Resumo:
O presente artigo tem como intuito a análise do REsp 1.497.574/SC inserido no informativo de número 795 do STJ, em que é discutido no processo a incidência do Código de Defesa do Consumidor sobre os contratos empresariais de empréstimo entre pessoas jurídicas que visam o lucro. Ante o exposto, o presente autor deste artigo em questão defende a decisão do STJ, com uma visão liberal da escola austríaca de economia, beirando ao libertarianismo jurídico e econômico, relacionada ao Direito Empresarial e ao Direito do Consumidor, de que não cabe sobre relações empresariais a incidência da Lei 8.078/1990, por ser o Direito Empresarial um ramo autônomo da área jurídica, devendo ele ser respeitado frente ao microssistema do Direito do Consumidor.
Introdução
O recente julgamento do STJ, incluído no seu informativo de número 795, do REsp 1.497.574/SC reconheceu que não se aplica o Código de Defesa do Consumidor a contratos de empréstimo entre sociedades empresárias.

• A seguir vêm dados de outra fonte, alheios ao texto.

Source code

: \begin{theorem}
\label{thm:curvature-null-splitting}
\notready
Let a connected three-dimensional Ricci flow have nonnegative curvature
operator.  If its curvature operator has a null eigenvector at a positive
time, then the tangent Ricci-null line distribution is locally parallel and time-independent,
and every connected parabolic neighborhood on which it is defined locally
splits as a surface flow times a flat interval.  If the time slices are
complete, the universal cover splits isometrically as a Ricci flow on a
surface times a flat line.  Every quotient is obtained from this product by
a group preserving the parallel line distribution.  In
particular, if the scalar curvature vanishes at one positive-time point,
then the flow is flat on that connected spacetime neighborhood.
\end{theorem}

Tal decisão se guia pela teoria finalista do conceito de consumidor, aplicada esta em vários julgados da corte superior, contra a aplicação da teoria finalista aprofundada, que amplia o conceito de consumidor para sociedades empresárias devido à sua vulnerabilidade e hipossuficiência técnica, jurídica ou econômica, comprovada esta no caso concreto.
Dessa forma, tem-se a ementa do julgado do Superior Tribunal de Justiça, que o presente autor transcreve abaixo:
DIREITO CIVIL E PROCESSUAL CIVIL. RECURSO ESPECIAL. CONTRATOS BANCÁRIOS. CLÁUSULAS ABUSIVAS. AÇÃO CIVIL PÚBLICA. INCIDÊNCIA DO CDC. LIMITAÇÃO. RELAÇÃO DE CONSUMO. CAPITALIZAÇÃO MENSAL DE JUROS. PACTUAÇÃO EXPRESSA. REDUÇÃO DA MULTA MORATÓRIA. CONTRATOS CELEBRADOS A PARTIR DA LEI 9.298/96. TAXA SELIC. CUMULAÇÃO COM CORREÇÃO MONETÁRIA. IMPOSSIBILIDADE. MULTA DIÁRIA. INTIMAÇÃO PESSOAL. IMPRESCINDIBILIDADE. RECURSO ESPECIAL PARCIALMENTE PROVIDO. 1. Nos termos da jurisprudência do STJ, em regra, com base na Teoria Finalista, não se aplica o CDC aos contratos de empréstimo tomados por sociedade empresária para implementar ou incrementar suas atividades negociais, uma vez que a contratante não é considerada destinatária final do serviço e não pode ser considerada consumidora, limitando-se a revisão automática das cláusulas contratuais aos casos em que constatada a existência de relação de consumo, afastada a revisão em contratos relativos a relações de insumo. 2. "É permitida a capitalização de juros com periodicidade inferior à anual em contratos celebrados com instituições integrantes do Sistema Financeiro Nacional a partir de 31/3/2000 (MP 1.963-17/00, reeditada como MP 2.170-36/01), desde que expressamente pactuada". 3. Nos termos da Súmula 285/STJ, "A redução da multa para 2%, tal como definida na Lei nº 9.298, de 01.08.1996, somente é possível nos contratos celebrados após sua vigência". 4. Conforme entendimento pacificado no STJ, é vedada a incidência cumulativa da taxa SELIC com outro índice de atualização monetária, devendo ser afastada a correção monetária pelo índice do INPC no que tange aos valores a serem devolvidos pela instituição bancária. 5. "É necessária a prévia intimação pessoal do devedor para a cobrança de multa pelo descumprimento de obrigação de fazer ou não fazer antes e após a edição das Leis n. 11.232/2005 e 11.382/2006, nos termos da Súmula 410 do STJ, cujo teor permanece hígido também após a entrada em vigor do novo Código de Processo Civil" (EREsp 1.360.577/MG, Relator para o acórdão Ministro LUIS FELIPE SALOMÃO, CORTE ESPECIAL, julgado em 19/12/2018, DJe de 07/03/2019). 6. Recurso especial a que se dá parcial provimento.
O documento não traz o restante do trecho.